Il punto di partenza della riflessione è la crisi dell’idea su cui la cultura di sinistra del Novecento ha costruito il senso della propria epoca, ovvero l’azione volta all’emancipazione del lavoro, alla difesa della democrazia e allo sviluppo del welfare. Di qui la necessità, non solo per la cultura di sinistra, di vedere le cose in modo radicalmente diverso.
Tramontata l’idea novecentesca del lavoro fordista, il lavoro si è liberato dalla forma per così dire scientifica della sua subordinazione. Allo stesso tempo si è ritrovato però privato di una idea culturale di se stesso. A partire dal toyotismo di metà Novecento fino all’attuale rivoluzione digitale non è emersa infatti una idea del lavoro capace di sostituirsi a quella fordista che, offrendo sicurezza in cambio di ubbidienza, ha consentito nelle società occidentali di creare maggiore ricchezza e di ridurre le disuguaglianze.

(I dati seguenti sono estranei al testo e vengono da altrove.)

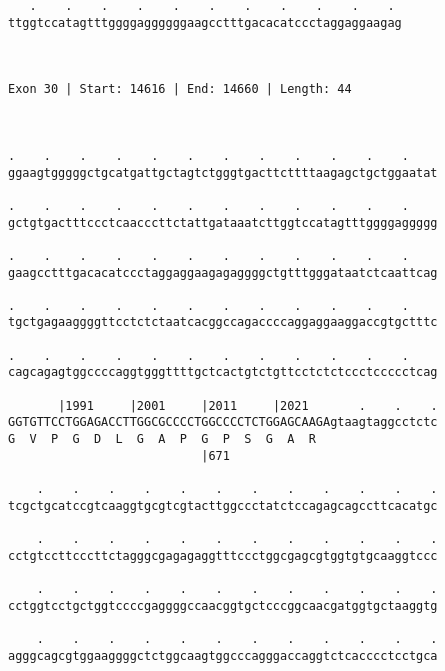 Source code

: \documentclass{article}
\begin{document}
\begin{Verbatim}
   .    .    .    .    .    .    .    .    .    .    . 
ttggtccatagtttggggaggggggaagcctttgacacatccctaggaggaagag
                                                       
                                                       
 
Exon 30 | Start: 14616 | End: 14660 | Length: 44



.    .    .    .    .    .    .    .    .    .    .    .    
ggaagtgggggctgcatgattgctagtctgggtgacttcttttaagagctgctggaatat
                                                            
.    .    .    .    .    .    .    .    .    .    .    .    
gctgtgactttccctcaacccttctattgataaatcttggtccatagtttggggaggggg
                                                            
.    .    .    .    .    .    .    .    .    .    .    .    
gaagcctttgacacatccctaggaggaagagaggggctgtttgggataatctcaattcag
                                                            
.    .    .    .    .    .    .    .    .    .    .    .    
tgctgagaaggggttcctctctaatcacggccagaccccaggaggaaggaccgtgctttc
                                                            
.    .    .    .    .    .    .    .    .    .    .    .    
cagcagagtggccccaggtgggttttgctcactgtctgttcctctctccctccccctcag
                                                            
       |1991     |2001     |2011     |2021       .    .    .
GGTGTTCCTGGAGACCTTGGCGCCCCTGGCCCCTCTGGAGCAAGAgtaagtaggcctctc
G  V  P  G  D  L  G  A  P  G  P  S  G  A  R                 
                           |671                             
  
    .    .    .    .    .    .    .    .    .    .    .    .
tcgctgcatccgtcaaggtgcgtcgtacttggccctatctccagagcagccttcacatgc
                                                            
    .    .    .    .    .    .    .    .    .    .    .    .
cctgtccttcccttctagggcgagagaggtttccctggcgagcgtggtgtgcaaggtccc
                                                            
    .    .    .    .    .    .    .    .    .    .    .    .
cctggtcctgctggtccccgaggggccaacggtgctcccggcaacgatggtgctaaggtg
                                                            
    .    .    .    .    .    .    .    .    .    .    .    .
agggcagcgtggaaggggctctggcaagtggcccagggaccaggtctcacccctcctgca
                                                            

\end{Verbatim}
\end{document}

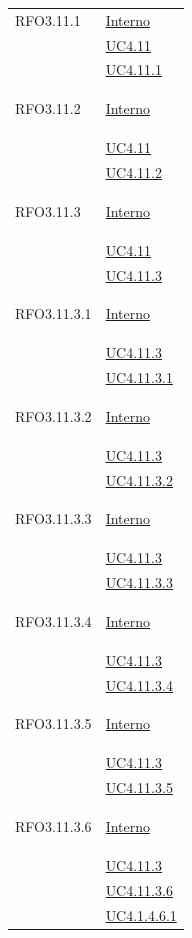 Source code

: \begin{itemize}
\begin{itemize}
\begin{itemize}
\begin{itemize}
\begin{longtable}{|>{\centering}m{5cm}|m{5cm}<{\centering}|}
\hypertarget{RFO3.11.1}{RFO3.11.1} & \hyperlink{Interno}{Interno}\\
& \hyperref[UC4.11]{UC4.11}\\
& \hyperref[UC4.11.1]{UC4.11.1}\\ \hline

\hypertarget{RFO3.11.2}{RFO3.11.2} & \hyperlink{Interno}{Interno}\\
& \hyperref[UC4.11]{UC4.11}\\
& \hyperref[UC4.11.2]{UC4.11.2}\\ \hline

\hypertarget{RFO3.11.3}{RFO3.11.3} & \hyperlink{Interno}{Interno}\\
& \hyperref[UC4.11]{UC4.11}\\
& \hyperref[UC4.11.3]{UC4.11.3}\\ \hline

\hypertarget{RFO3.11.3.1}{RFO3.11.3.1} & \hyperlink{Interno}{Interno}\\
& \hyperref[UC4.11.3]{UC4.11.3}\\
& \hyperref[UC4.11.3.1]{UC4.11.3.1}\\ \hline

\hypertarget{RFO3.11.3.2}{RFO3.11.3.2} & \hyperlink{Interno}{Interno}\\
& \hyperref[UC4.11.3]{UC4.11.3}\\
& \hyperref[UC4.11.3.2]{UC4.11.3.2}\\ \hline

\hypertarget{RFO3.11.3.3}{RFO3.11.3.3} & \hyperlink{Interno}{Interno}\\
& \hyperref[UC4.11.3]{UC4.11.3}\\
& \hyperref[UC4.11.3.3]{UC4.11.3.3}\\ \hline

\hypertarget{RFO3.11.3.4}{RFO3.11.3.4} & \hyperlink{Interno}{Interno}\\
& \hyperref[UC4.11.3]{UC4.11.3}\\
& \hyperref[UC4.11.3.4]{UC4.11.3.4}\\ \hline

\hypertarget{RFO3.11.3.5}{RFO3.11.3.5} & \hyperlink{Interno}{Interno}\\
& \hyperref[UC4.11.3]{UC4.11.3}\\
& \hyperref[UC4.11.3.5]{UC4.11.3.5}\\ \hline

\hypertarget{RFO3.11.3.6}{RFO3.11.3.6} & \hyperlink{Interno}{Interno}\\
& \hyperref[UC4.11.3]{UC4.11.3}\\
& \hyperref[UC4.11.3.6]{UC4.11.3.6}\\
& \hyperref[UC4.1.4.6.1]{UC4.1.4.6.1}\\ \hline


\end{longtable}
\end{itemize}
\end{itemize}
\end{itemize}
\end{itemize}
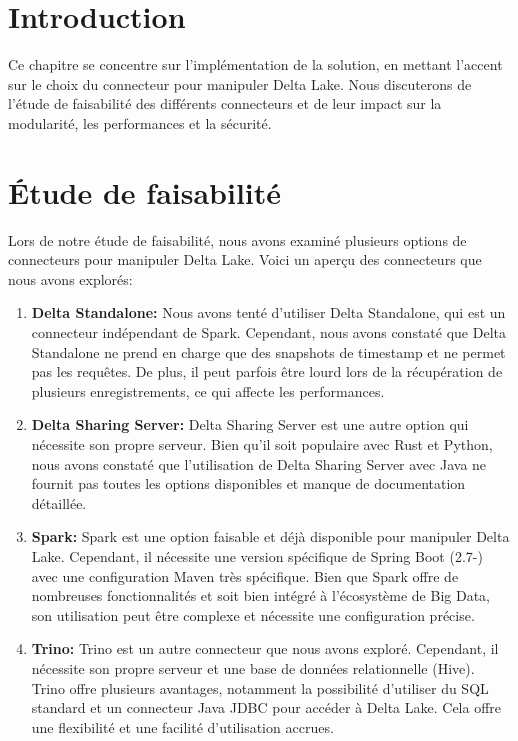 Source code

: 
\section*{Introduction}

Ce chapitre se concentre sur l'implémentation de la solution, en mettant l'accent sur le choix du connecteur pour manipuler Delta Lake. Nous discuterons de l'étude de faisabilité des différents connecteurs et de leur impact sur la modularité, les performances et la sécurité.

\section{Étude de faisabilité}
Lors de notre étude de faisabilité, nous avons examiné plusieurs options de connecteurs pour manipuler Delta Lake. Voici un aperçu des connecteurs que nous avons explorés:

\begin{enumerate}
    \item \textbf{Delta Standalone:} Nous avons tenté d'utiliser Delta Standalone, qui est un connecteur indépendant de Spark. Cependant, nous avons constaté que Delta Standalone ne prend en charge que des snapshots de timestamp et ne permet pas les requêtes. De plus, il peut parfois être lourd lors de la récupération de plusieurs enregistrements, ce qui affecte les performances.
    \item \textbf{Delta Sharing Server:} Delta Sharing Server est une autre option qui nécessite son propre serveur. Bien qu'il soit populaire avec Rust et Python, nous avons constaté que l'utilisation de Delta Sharing Server avec Java ne fournit pas toutes les options disponibles et manque de documentation détaillée.
    \item \textbf{Spark:} Spark est une option faisable et déjà disponible pour manipuler Delta Lake. Cependant, il nécessite une version spécifique de Spring Boot (2.7-) avec une configuration Maven très spécifique. Bien que Spark offre de nombreuses fonctionnalités et soit bien intégré à l'écosystème de Big Data, son utilisation peut être complexe et nécessite une configuration précise.
    \item \textbf{Trino:} Trino est un autre connecteur que nous avons exploré. Cependant, il nécessite son propre serveur et une base de données relationnelle (Hive). Trino offre plusieurs avantages, notamment la possibilité d'utiliser du SQL standard et un connecteur Java JDBC pour accéder à Delta Lake. Cela offre une flexibilité et une facilité d'utilisation accrues.
\end{enumerate}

Il libro di Mari parte da queste premesse per offrire un contributo alla costruzione di una nuova idea di lavoro nella attuale era digitale. Il ragionamento del filosofo prende le mosse da una idea del lavoro come «atto linguistico performativo». Questa moderna concezione del lavoro è costruita sulla base delle attività che si svolgono nella smart factory e quindi delle attività che più caratterizzano il tempo dell’economia digitalizzata.
L’analisi ruota poi attorno al concetto di autorealizzazione della persona nel lavoro. La tesi dell’Autore è che il lavoratore oggi realizza se stesso non più solo quando lavora, in nome del diritto a un lavoro quale che sia, ma quando sceglie il proprio lavoro, in nome del diritto all’autorealizzazione nel lavoro.
Il libro è suddiviso in cinque capitoli. Il primo è dedicato al lavoro come atto linguistico «performativo». Il secondo capitolo fissa i punti cardinali per una etica autonoma del lavoro. Il terzo capitolo delinea i tratti caratteristici dell’autorealizzazione della persona nel lavoro 4.0. Il quarto capitolo evidenzia come il lavoro 4.0 ponga in termini nuovi la questione dell’otium. L’ultimo capitolo si concentra infine sull’oggetto del conflitto culturale nella società della rivoluzione digitale e del lavoro 4.0: la formazione.